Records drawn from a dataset
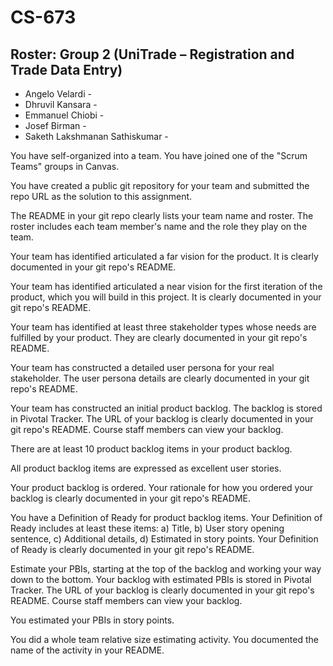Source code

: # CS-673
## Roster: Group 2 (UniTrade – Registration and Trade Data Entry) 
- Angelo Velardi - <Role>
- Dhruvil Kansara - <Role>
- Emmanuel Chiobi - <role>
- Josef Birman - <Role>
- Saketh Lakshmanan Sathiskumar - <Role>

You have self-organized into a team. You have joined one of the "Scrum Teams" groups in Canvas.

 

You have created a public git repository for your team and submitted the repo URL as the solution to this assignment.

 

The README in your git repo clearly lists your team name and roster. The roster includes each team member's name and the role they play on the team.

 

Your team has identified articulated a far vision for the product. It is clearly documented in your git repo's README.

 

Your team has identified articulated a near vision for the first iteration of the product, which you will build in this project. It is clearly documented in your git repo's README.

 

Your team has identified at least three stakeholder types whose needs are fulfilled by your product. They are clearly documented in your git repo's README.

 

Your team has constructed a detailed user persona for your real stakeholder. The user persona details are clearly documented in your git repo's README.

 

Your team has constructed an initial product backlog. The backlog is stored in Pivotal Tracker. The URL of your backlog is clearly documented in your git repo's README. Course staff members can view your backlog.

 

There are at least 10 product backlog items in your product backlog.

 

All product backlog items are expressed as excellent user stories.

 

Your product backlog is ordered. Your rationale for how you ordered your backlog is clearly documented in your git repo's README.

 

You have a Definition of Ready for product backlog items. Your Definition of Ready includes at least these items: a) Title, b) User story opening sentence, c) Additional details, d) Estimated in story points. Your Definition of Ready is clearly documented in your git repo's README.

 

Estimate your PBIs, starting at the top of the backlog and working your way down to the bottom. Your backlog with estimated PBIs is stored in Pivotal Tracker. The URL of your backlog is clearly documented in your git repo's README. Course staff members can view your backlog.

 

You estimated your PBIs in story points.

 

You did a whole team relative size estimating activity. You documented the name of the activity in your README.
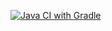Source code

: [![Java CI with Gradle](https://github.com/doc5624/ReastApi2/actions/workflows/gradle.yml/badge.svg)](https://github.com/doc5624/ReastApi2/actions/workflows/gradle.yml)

--

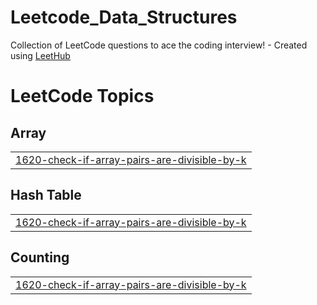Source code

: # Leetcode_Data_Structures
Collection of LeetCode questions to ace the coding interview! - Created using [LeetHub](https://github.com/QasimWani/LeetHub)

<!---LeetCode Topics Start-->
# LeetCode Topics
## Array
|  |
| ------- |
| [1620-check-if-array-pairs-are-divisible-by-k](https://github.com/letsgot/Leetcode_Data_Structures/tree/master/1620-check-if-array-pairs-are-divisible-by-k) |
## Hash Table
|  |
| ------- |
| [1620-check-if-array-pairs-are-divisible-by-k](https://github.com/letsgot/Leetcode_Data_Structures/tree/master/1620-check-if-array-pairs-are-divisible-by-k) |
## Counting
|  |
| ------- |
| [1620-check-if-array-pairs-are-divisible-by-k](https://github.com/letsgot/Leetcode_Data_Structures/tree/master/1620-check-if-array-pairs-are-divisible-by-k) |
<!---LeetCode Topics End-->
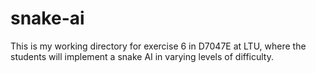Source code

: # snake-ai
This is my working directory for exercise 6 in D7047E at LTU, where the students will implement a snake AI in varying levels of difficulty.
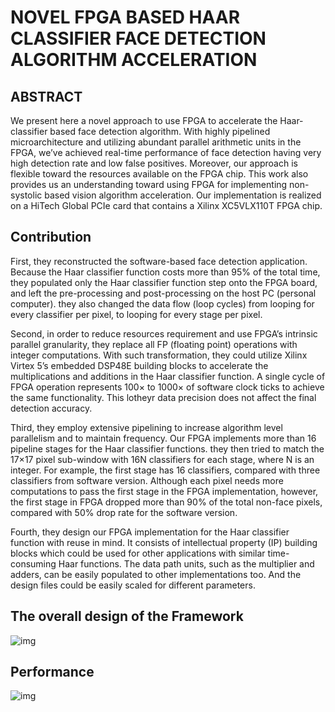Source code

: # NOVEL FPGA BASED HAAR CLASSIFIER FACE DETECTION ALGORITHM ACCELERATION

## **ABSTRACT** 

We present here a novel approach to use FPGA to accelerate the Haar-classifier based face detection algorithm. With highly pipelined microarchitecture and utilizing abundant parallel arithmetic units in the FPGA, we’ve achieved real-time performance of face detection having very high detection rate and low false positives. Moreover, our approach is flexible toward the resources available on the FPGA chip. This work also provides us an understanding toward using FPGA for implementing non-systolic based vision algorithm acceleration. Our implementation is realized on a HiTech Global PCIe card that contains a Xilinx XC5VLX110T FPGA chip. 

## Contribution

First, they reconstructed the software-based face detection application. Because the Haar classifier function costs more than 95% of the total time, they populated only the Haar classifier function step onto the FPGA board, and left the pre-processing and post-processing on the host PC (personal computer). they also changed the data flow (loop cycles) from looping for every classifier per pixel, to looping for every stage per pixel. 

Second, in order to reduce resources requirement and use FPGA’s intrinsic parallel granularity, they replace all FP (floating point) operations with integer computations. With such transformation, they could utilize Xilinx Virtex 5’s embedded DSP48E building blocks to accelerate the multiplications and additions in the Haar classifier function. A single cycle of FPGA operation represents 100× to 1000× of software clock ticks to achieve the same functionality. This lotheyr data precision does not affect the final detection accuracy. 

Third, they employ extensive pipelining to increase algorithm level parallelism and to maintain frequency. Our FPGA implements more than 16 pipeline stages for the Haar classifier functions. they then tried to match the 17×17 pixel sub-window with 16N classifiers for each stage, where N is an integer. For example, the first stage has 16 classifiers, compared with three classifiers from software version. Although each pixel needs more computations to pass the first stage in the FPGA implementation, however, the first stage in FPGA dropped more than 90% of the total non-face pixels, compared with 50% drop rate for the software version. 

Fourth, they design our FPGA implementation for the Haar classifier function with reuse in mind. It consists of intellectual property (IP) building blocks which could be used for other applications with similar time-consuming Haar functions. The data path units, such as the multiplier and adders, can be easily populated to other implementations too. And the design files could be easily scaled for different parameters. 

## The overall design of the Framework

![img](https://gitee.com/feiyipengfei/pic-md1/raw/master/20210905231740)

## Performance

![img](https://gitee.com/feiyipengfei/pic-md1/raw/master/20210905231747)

--

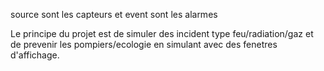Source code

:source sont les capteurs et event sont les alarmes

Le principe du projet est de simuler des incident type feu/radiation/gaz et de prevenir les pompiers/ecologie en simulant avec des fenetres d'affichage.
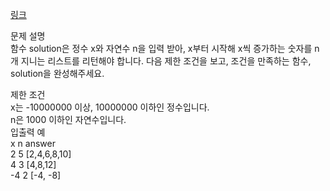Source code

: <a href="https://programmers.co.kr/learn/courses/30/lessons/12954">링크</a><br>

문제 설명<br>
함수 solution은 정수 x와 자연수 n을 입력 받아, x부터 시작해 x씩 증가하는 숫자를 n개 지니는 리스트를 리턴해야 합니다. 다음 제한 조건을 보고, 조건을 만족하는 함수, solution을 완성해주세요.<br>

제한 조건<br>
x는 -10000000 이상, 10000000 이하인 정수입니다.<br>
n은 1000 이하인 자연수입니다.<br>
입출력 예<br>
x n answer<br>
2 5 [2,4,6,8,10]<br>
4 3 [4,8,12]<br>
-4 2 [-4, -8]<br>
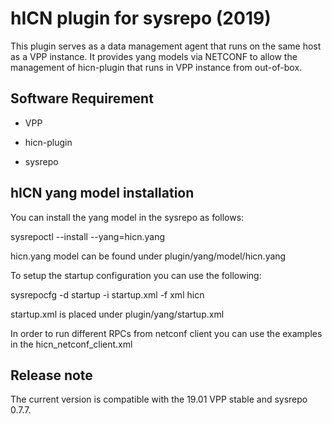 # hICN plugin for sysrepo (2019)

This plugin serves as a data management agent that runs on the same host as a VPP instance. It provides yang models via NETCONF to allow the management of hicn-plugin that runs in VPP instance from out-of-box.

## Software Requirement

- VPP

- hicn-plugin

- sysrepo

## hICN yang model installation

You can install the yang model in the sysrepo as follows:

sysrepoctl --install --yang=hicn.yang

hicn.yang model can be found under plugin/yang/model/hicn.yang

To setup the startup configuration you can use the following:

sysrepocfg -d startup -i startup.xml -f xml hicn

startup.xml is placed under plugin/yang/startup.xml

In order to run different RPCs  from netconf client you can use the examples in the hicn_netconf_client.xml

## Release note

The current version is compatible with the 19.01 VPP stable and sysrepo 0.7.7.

Activity —
Retype the records above, but only those lines that fall between the line containing "## Roster: Group" and the line containing "Your team has constructed an", with both of those lines included, exactly as written.

Answer to this problem —
## Roster: Group 2 (UniTrade – Registration and Trade Data Entry) 
- Angelo Velardi - <Role>
- Dhruvil Kansara - <Role>
- Emmanuel Chiobi - <role>
- Josef Birman - <Role>
- Saketh Lakshmanan Sathiskumar - <Role>

You have self-organized into a team. You have joined one of the "Scrum Teams" groups in Canvas.

 

You have created a public git repository for your team and submitted the repo URL as the solution to this assignment.

 

The README in your git repo clearly lists your team name and roster. The roster includes each team member's name and the role they play on the team.

 

Your team has identified articulated a far vision for the product. It is clearly documented in your git repo's README.

 

Your team has identified articulated a near vision for the first iteration of the product, which you will build in this project. It is clearly documented in your git repo's README.

 

Your team has identified at least three stakeholder types whose needs are fulfilled by your product. They are clearly documented in your git repo's README.

 

Your team has constructed a detailed user persona for your real stakeholder. The user persona details are clearly documented in your git repo's README.

 

Your team has constructed an initial product backlog. The backlog is stored in Pivotal Tracker. The URL of your backlog is clearly documented in your git repo's README. Course staff members can view your backlog.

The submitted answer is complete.